SpaceX’s Autonomous Spaceport Drone Ship made its first appearance in 2014 to serve as a floating landing platform to be placed downrange from the launch site. The company had a bit of a learning curve over the initial drone ship landing attempts, coming close several times and producing spectacular videos of Falcon 9 boosters exploding after running into last second issues during their powered descent to the ship.
The first successful recovery of a booster came in December 2015 when SpaceX debuted the even more-powerful Falcon 9 FT version. Dispatching eleven Orbcomm satellites toward Low Earth Orbit, the first stage had enough propellant reserves to fly itself all the way back to Cape Canaveral and touch down on a flat landing pad established at Florida’s Space Coast. The first successful Drone Ship landing came in April 2016 on the Dragon SpX-8 mission and was followed by another six successful recoveries – giving SpaceX an inventory of eight flown stages the company identifies as “flight-proven” boosters.
Having established a fair success rate for its rocket landings, SpaceX began looking for a customer willing to become the first to ride on a flight-proven booster that went through a full flight cycle. Satellite Operator SES committed to the first re-flight mission in August 2016 after the company had also been part of Falcon’s first flight to Geostationary Transfer Orbit in late 2013. In return for choosing a flown booster, SES is receiving a small discount from SpaceX.
The core stage pegged to become the first to fly twice is identified by serial number #1021 and was involved in the successful launch of the Dragon SpX-8 mission on April 8, 2016. 1021’s history of active duty goes back to February 2016 when the integrated core made its first test firing at SpaceX’s McGregor facility, a standard acceptance test for all stages before they ship out to the launch site.

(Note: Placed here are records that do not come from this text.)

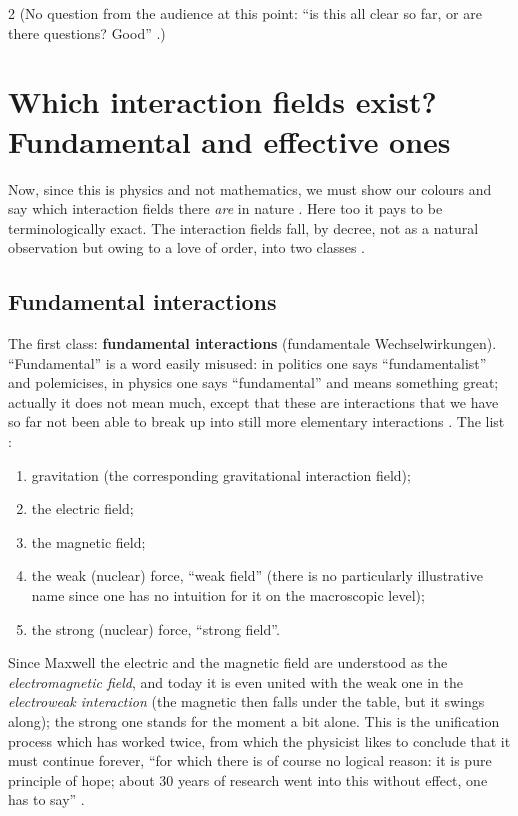 \begin{paracol}{2}
(No question from the audience at this point: ``is this all clear so far, or are there questions? Good'' .)

\section{Which interaction fields exist? Fundamental and effective ones}\label{sec:nd-which}

Now, since this is physics and not mathematics, we must show our colours and say which interaction fields there \emph{are} in nature . Here too it pays to be terminologically exact. The interaction fields fall, by decree, not as a natural observation but owing to a love of
order, into two classes .

\subsection{Fundamental interactions}\label{ssec:nd-fundamental}

The first class: \textbf{fundamental interactions} (fundamentale Wechselwirkungen). ``Fundamental'' is a word easily misused: in politics one says ``fundamentalist'' and polemicises, in physics one says ``fundamental'' and means something great; actually it does not mean much,
except that these are interactions that we have so far not been able to break up into still more elementary interactions . The list :
\begin{enumerate}
  \item gravitation (the corresponding gravitational interaction field);
  \item the electric field;
  \item the magnetic field;
  \item the weak (nuclear) force, ``weak field'' (there is no particularly illustrative name since one has no intuition for it on the macroscopic level);
  \item the strong (nuclear) force, ``strong field''.
\end{enumerate}
Since Maxwell the electric and the magnetic field are understood as the \emph{electromagnetic field}, and today it is even united with the weak one in the \emph{electroweak interaction} (the magnetic then falls under the table, but it swings along); the strong one stands for the moment
a bit alone. This is the unification process which has worked twice, from which the physicist likes to conclude that it must continue forever, ``for which there is of course no logical reason: it is pure principle of hope; about 30 years of research went into this without effect, one has to say''
.


\end{paracol}
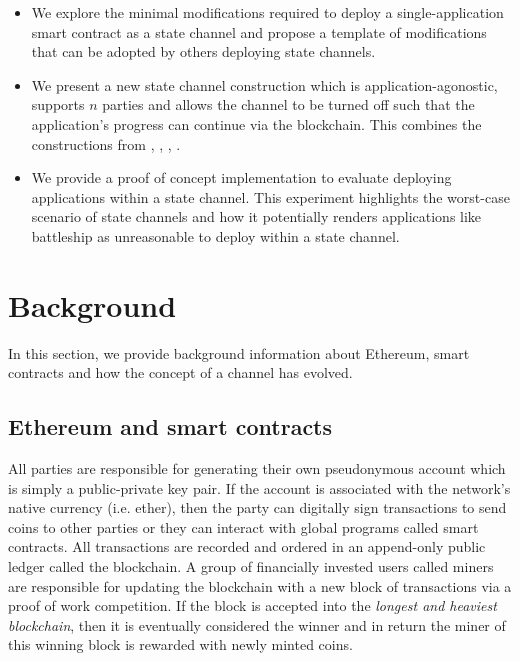 \documentclass{llncs}
\begin{document}
\begin{itemize}
\item We explore the minimal modifications required to deploy a single-application smart contract as a state channel and propose a template of modifications that can be adopted by others deploying state channels. 
\item We present a new state channel construction which is application-agonostic, supports $n$ parties and allows the channel to be turned off such that the application's progress can continue via the blockchain. This combines the constructions from \cite{miller2017sprites}, \cite{mccorry2018pisa}, \cite{dziembowski2017perun}, \cite{croman2016scaling}. 
\item We provide a proof of concept implementation to evaluate deploying applications within a state channel.
This experiment highlights the worst-case scenario of state channels and how it potentially renders applications like battleship as unreasonable to deploy within a state channel. 
\end{itemize}

\section{Background}

In this section, we provide background information about Ethereum, smart contracts and how the concept of a channel has evolved. 

\subsection{Ethereum and smart contracts}

All parties are responsible for generating their own pseudonymous account which is simply a public-private key pair. 
If the account is associated with the network's native currency (i.e. ether), then the party can digitally sign transactions to send coins to other parties or they can interact with global programs called smart contracts. 
All transactions are recorded and ordered in an append-only public ledger called the blockchain.
A group of financially invested users called miners are responsible for updating the blockchain with a new block of transactions via a proof of work competition. 
If the block is accepted into the \textit{longest and heaviest blockchain}, then it is eventually considered the winner and in return the miner of this winning block is rewarded with newly minted coins. 
\end{document}

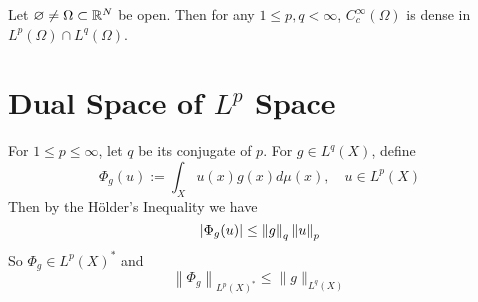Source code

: \begin{thm}
	Let $\varnothing \neq \Omega \subset \mathbb{R}^N$ be open. Then for any $1 \leq p, q < \infty$, $C^\infty_c(\Omega)$ is dense in $L^p(\Omega) \cap L^q(\Omega)$.
\end{thm}

\section{Dual Space of \texorpdfstring{$L^p$}{Lp} Space}

For $1 \leq p \leq \infty$, let $q$ be its conjugate of $p$. For $g \in L^q(X)$, define
\begin{equation*}
	\Phi_g(u):=\int_X u(x) g(x) d \mu(x),\quad u \in L^p(X)
\end{equation*}
Then by the H\"older's Inequality we have
\begin{equation*}
	\left\lvert\Phi_g(u)\right\lvert \leq \left\lVert g\right\lVert_q\left\lVert u\right\lVert_p
\end{equation*}
So $\Phi_g \in L^p(X)^*$ and
\begin{equation*}
	\left\|\Phi_g\right\|_{L^p(X)^*} \leq\|g\|_{L^q(X)}
\end{equation*}

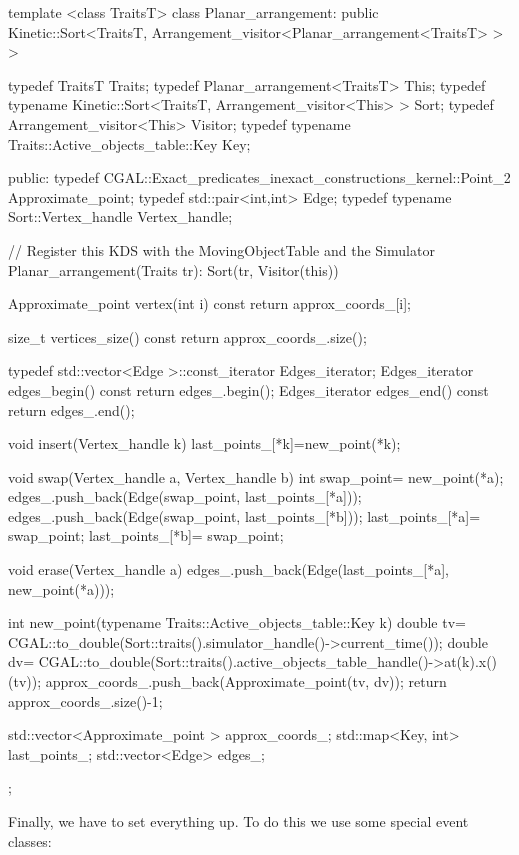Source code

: \begin{ccExampleCode}

template <class TraitsT> 
class Planar_arrangement: 
  public Kinetic::Sort<TraitsT, 
		       Arrangement_visitor<Planar_arrangement<TraitsT> > > {
  typedef TraitsT Traits;
  typedef Planar_arrangement<TraitsT> This;
  typedef typename Kinetic::Sort<TraitsT,
				 Arrangement_visitor<This> > Sort;
  typedef Arrangement_visitor<This> Visitor;
  typedef typename Traits::Active_objects_table::Key Key;

public:
  typedef CGAL::Exact_predicates_inexact_constructions_kernel::Point_2 Approximate_point;
  typedef std::pair<int,int> Edge;
  typedef typename Sort::Vertex_handle Vertex_handle; 

  // Register this KDS with the MovingObjectTable and the Simulator
  Planar_arrangement(Traits tr): Sort(tr, Visitor(this)) {}

  Approximate_point vertex(int i) const
  {
    return approx_coords_[i];
  }

  size_t vertices_size() const
  {
    return approx_coords_.size();
  }

  typedef std::vector<Edge >::const_iterator Edges_iterator;
  Edges_iterator edges_begin() const
  {
    return edges_.begin();
  }
  Edges_iterator edges_end() const
  {
    return edges_.end();
  }

  void insert(Vertex_handle k) {
    last_points_[*k]=new_point(*k);
  }

  void swap(Vertex_handle a, Vertex_handle b) {
    int swap_point= new_point(*a);
    edges_.push_back(Edge(swap_point, last_points_[*a]));
    edges_.push_back(Edge(swap_point, last_points_[*b]));
    last_points_[*a]= swap_point;
    last_points_[*b]= swap_point;
  }

  void erase(Vertex_handle a) {
    edges_.push_back(Edge(last_points_[*a], new_point(*a)));
  }

  int new_point(typename Traits::Active_objects_table::Key k) {
    double tv= CGAL::to_double(Sort::traits().simulator_handle()->current_time());
    double dv= CGAL::to_double(Sort::traits().active_objects_table_handle()->at(k).x()(tv));
    approx_coords_.push_back(Approximate_point(tv, dv));
    return approx_coords_.size()-1;
  }

  std::vector<Approximate_point > approx_coords_;
  std::map<Key, int> last_points_;
  std::vector<Edge> edges_;

};
\end{ccExampleCode}

Finally, we have to set everything up. To do this we use some special
event classes: 

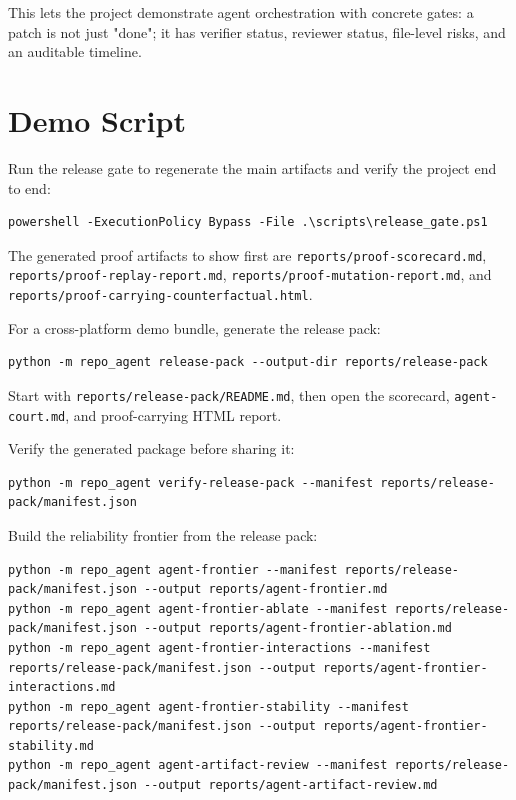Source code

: \documentclass[UTF8,12pt,openany]{ctexbook}
\begin{document}
This lets the project demonstrate agent orchestration with concrete gates: a patch is not just "done"; it has verifier status, reviewer status, file-level risks, and an auditable timeline.\par

\section{Demo Script}

Run the release gate to regenerate the main artifacts and verify the project end to end:\par

\begin{lstlisting}
powershell -ExecutionPolicy Bypass -File .\scripts\release_gate.ps1
\end{lstlisting}

The generated proof artifacts to show first are \texttt{reports/proof-scorecard.md}, \texttt{reports/proof-replay-report.md}, \texttt{reports/proof-mutation-report.md}, and \texttt{reports/proof-carrying-counterfactual.html}.\par

For a cross-platform demo bundle, generate the release pack:\par

\begin{lstlisting}
python -m repo_agent release-pack --output-dir reports/release-pack
\end{lstlisting}

Start with \texttt{reports/release-pack/README.md}, then open the scorecard, \texttt{agent-court.md}, and proof-carrying HTML report.\par

Verify the generated package before sharing it:\par

\begin{lstlisting}
python -m repo_agent verify-release-pack --manifest reports/release-pack/manifest.json
\end{lstlisting}

Build the reliability frontier from the release pack:\par

\begin{lstlisting}
python -m repo_agent agent-frontier --manifest reports/release-pack/manifest.json --output reports/agent-frontier.md
python -m repo_agent agent-frontier-ablate --manifest reports/release-pack/manifest.json --output reports/agent-frontier-ablation.md
python -m repo_agent agent-frontier-interactions --manifest reports/release-pack/manifest.json --output reports/agent-frontier-interactions.md
python -m repo_agent agent-frontier-stability --manifest reports/release-pack/manifest.json --output reports/agent-frontier-stability.md
python -m repo_agent agent-artifact-review --manifest reports/release-pack/manifest.json --output reports/agent-artifact-review.md
\end{lstlisting}
\end{document}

The assembled Falcon 9 launch vehicle, known as F9-023, fired up again on April 5, 2016 for the standard pre-launch Static Fire Test that serves as the last full checkout of the rocket and ground systems prior to launch day. Three days later, the nine Merlin 1D engines at the base of the rocket fired up again and lifted Falcon 9 off the ground to send SpaceX’s eighth operational Dragon mission on its way to the Space Station.

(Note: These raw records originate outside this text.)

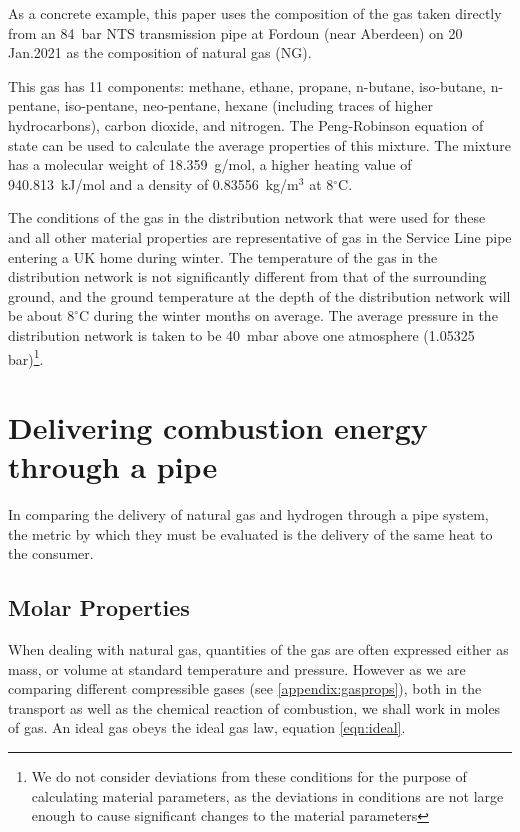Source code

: \documentclass[5p]{elsarticle} %
\begin{document}
As a concrete example, this paper uses the composition of the gas taken directly from an 84~bar NTS transmission pipe at Fordoun (near Aberdeen) on 20 Jan.2021\citep{cngservices2019} as the composition of natural gas (NG). 

This gas has 11 components: methane, ethane, propane, n-butane, iso-butane, n-pentane, iso-pentane, neo-pentane, hexane (including traces of higher hydrocarbons), carbon dioxide, and nitrogen. 
The Peng-Robinson equation of state can be used to calculate the average properties of this mixture\citep{Sargents_github}. 
The mixture has a molecular weight of 18.359~g/mol, a higher heating value of 940.813~kJ/mol and a density of 0.83556~kg/m$^3$ at 8$^\circ$C.

The conditions of the gas in the distribution network that were used for these and all other material properties are representative of gas in the Service Line pipe entering a UK home during winter. 
The temperature of the gas in the distribution network is not significantly different from that of the surrounding ground, and the ground temperature at the depth of the distribution network will be about $8^\circ$C during the winter months on average\citep{MacKay2008}.
The average pressure in the distribution network is taken to be 40~mbar above one atmosphere (1.05325 bar)\citep{ARUP2023,utonomy23}\footnote{We do not consider deviations from these conditions for the purpose of calculating material parameters, as the deviations in conditions are not large enough to cause significant changes to the material parameters}.

\section{Delivering combustion energy through a pipe}
\label{sec:pipe}

In comparing the delivery of natural gas and hydrogen through a pipe system, the metric by which they must be evaluated is the delivery of the same heat to the consumer. 

\subsection{Molar Properties}
\label{sec:molar}

When dealing with natural gas, quantities of the gas are often expressed either as mass, or volume at standard temperature and pressure. 
However as we are comparing different compressible gases (see \ref{appendix:gasprops}), both in the transport as well as the chemical reaction of combustion, we shall work in moles of gas.
An ideal gas obeys the ideal gas law, equation \eqref{eqn:ideal}.
\end{document}
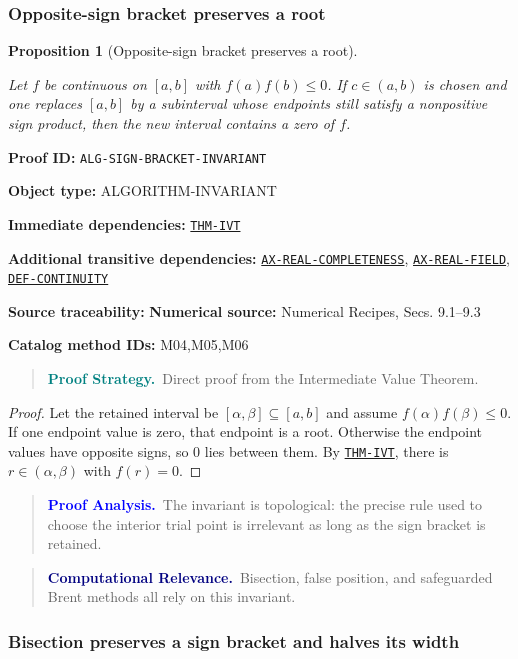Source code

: \documentclass[10pt]{article}
\newcommand{\pidraw}[1]{\begingroup\urlstyle{tt}\nolinkurl{#1}\endgroup}
\newcommand{\pidref}[1]{\hyperref[prf:#1]{\pidraw{#1}}}
\newcommand{\pid}[1]{\pidref{#1}}
\newtheorem{proposition}[theorem]{Proposition}
\theoremstyle{definition}
\theoremstyle{remark}
\newenvironment{proofstrategy}
{\begin{quote}\small\noindent\textbf{\textcolor{teal}{Proof Strategy.}}\ }
{\end{quote}}
\newenvironment{proofanalysis}
{\begin{quote}\small\noindent\textbf{\textcolor{blue}{Proof Analysis.}}\ }
{\end{quote}}
\newenvironment{computationalrelevance}
{\begin{quote}\small\noindent\textbf{\textcolor{navy}{Computational Relevance.}}\ }
{\end{quote}}
\newcommand{\meta}[2]{\noindent\textbf{#1:} #2\par}
\begin{document}
\subsubsection{Opposite-sign bracket preserves a root}

\begin{proposition}[Opposite-sign bracket preserves a root]\label{prf:ALG-SIGN-BRACKET-INVARIANT}

Let $f$ be continuous on $[a,b]$ with $f(a)f(b)\le0$. If $c\in(a,b)$ is chosen and one replaces $[a,b]$ by a subinterval whose endpoints still satisfy a nonpositive sign product, then the new interval contains a zero of $f$.

\end{proposition}

\meta{Proof ID}{\pidraw{ALG-SIGN-BRACKET-INVARIANT}}
\meta{Object type}{ALGORITHM-INVARIANT}
\meta{Immediate dependencies}{\pidref{THM-IVT}}
\meta{Additional transitive dependencies}{\pidref{AX-REAL-COMPLETENESS}, \pidref{AX-REAL-FIELD}, \pidref{DEF-CONTINUITY}}
\meta{Source traceability}{\textbf{Numerical source:} Numerical Recipes, Secs. 9.1--9.3}
\meta{Catalog method IDs}{M04,M05,M06}

\begin{proofstrategy}Direct proof from the Intermediate Value Theorem.\end{proofstrategy}

\begin{proof}

Let the retained interval be $[\alpha,\beta]\subseteq[a,b]$ and assume
$f(\alpha)f(\beta)\le0$. If one endpoint value is zero, that endpoint is a root.
Otherwise the endpoint values have opposite signs, so $0$ lies between them.
By \pid{THM-IVT}, there is $r\in(\alpha,\beta)$ with $f(r)=0$.

\end{proof}

\begin{proofanalysis}The invariant is topological: the precise rule used to choose the interior trial point is irrelevant as long as the sign bracket is retained.\end{proofanalysis}

\begin{computationalrelevance}Bisection, false position, and safeguarded Brent methods all rely on this invariant.\end{computationalrelevance}

\subsubsection{Bisection preserves a sign bracket and halves its width}
\end{document}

The core fired for 150 seconds, sending the second stage on its way to reach a Low Earth Orbit while keeping a sufficient reserve of propellant for a three-burn landing profile to home in on the Autonomous Spaceport Drone Ship. Over the course of a six-minute return sequence, the core stage was tasked with slowing down from over five times the speed of sound and aim for the precise location the drone ship was programmed to hold using its large azimuth thrusters.
Interestingly, SpX-8 had sufficient propellant reserves for a land-based recovery, however, SpaceX opted to go for a high-margin drone ship landing to prove that Falcon’s sea-based recovery was possible after a string of failures in low-margin missions had showcased the difficulties involved in sticking a landing on the floating platform.

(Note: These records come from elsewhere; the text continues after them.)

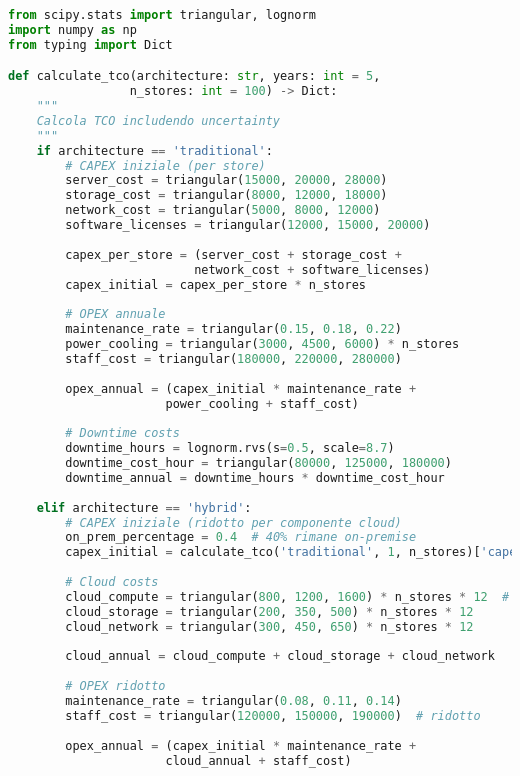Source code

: \begin{lstlisting}[language=Python, caption=Calcolo TCO per Architetture Alternative]
from scipy.stats import triangular, lognorm
import numpy as np
from typing import Dict

def calculate_tco(architecture: str, years: int = 5, 
                 n_stores: int = 100) -> Dict:
    """
    Calcola TCO includendo uncertainty
    """
    if architecture == 'traditional':
        # CAPEX iniziale (per store)
        server_cost = triangular(15000, 20000, 28000)
        storage_cost = triangular(8000, 12000, 18000)
        network_cost = triangular(5000, 8000, 12000)
        software_licenses = triangular(12000, 15000, 20000)
        
        capex_per_store = (server_cost + storage_cost + 
                          network_cost + software_licenses)
        capex_initial = capex_per_store * n_stores
        
        # OPEX annuale
        maintenance_rate = triangular(0.15, 0.18, 0.22)
        power_cooling = triangular(3000, 4500, 6000) * n_stores
        staff_cost = triangular(180000, 220000, 280000)
        
        opex_annual = (capex_initial * maintenance_rate + 
                      power_cooling + staff_cost)
        
        # Downtime costs
        downtime_hours = lognorm.rvs(s=0.5, scale=8.7)
        downtime_cost_hour = triangular(80000, 125000, 180000)
        downtime_annual = downtime_hours * downtime_cost_hour
        
    elif architecture == 'hybrid':
        # CAPEX iniziale (ridotto per componente cloud)
        on_prem_percentage = 0.4  # 40% rimane on-premise
        capex_initial = calculate_tco('traditional', 1, n_stores)['capex'] * on_prem_percentage
        
        # Cloud costs
        cloud_compute = triangular(800, 1200, 1600) * n_stores * 12  # mensile
        cloud_storage = triangular(200, 350, 500) * n_stores * 12
        cloud_network = triangular(300, 450, 650) * n_stores * 12
        
        cloud_annual = cloud_compute + cloud_storage + cloud_network
        
        # OPEX ridotto
        maintenance_rate = triangular(0.08, 0.11, 0.14)
        staff_cost = triangular(120000, 150000, 190000)  # ridotto
        
        opex_annual = (capex_initial * maintenance_rate + 
                      cloud_annual + staff_cost)
        

\end{lstlisting}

Separating from the second stage, the booster quickly flipped around and fired three of its engines for a partial boostback maneuver followed by a brief coast outside the atmosphere to set up for another braking maneuver at the point of re-entry. The booster’s four grid fins were in action for a minute of atmospheric descent with the center engine re-igniting half a minute before the rocket gently set itself down on its four fold-out landing legs, marking SpaceX’s first recovery at sea. Secured to the drone ship’s deck, the 47-meter tall booster made a triumphant return to Port Canaveral four days later.
After its impressive return from space, 1021 went into storage at the Launch Complex 39A Horizontal Integration Facility where the booster went through detailed inspections to ensure it was fit for the rigors of another trip. Its preparation for re-flight was assisted by the 1022 booster that returned in much rougher condition after a high-energy GTO mission and was picked as the life-leader of the Falcon 9 fleet, meaning it would go through a series of full-duration fire tests to validate the various components of the rocket could go through multiple flight cycles even after returning under what was characterized as maximum stress.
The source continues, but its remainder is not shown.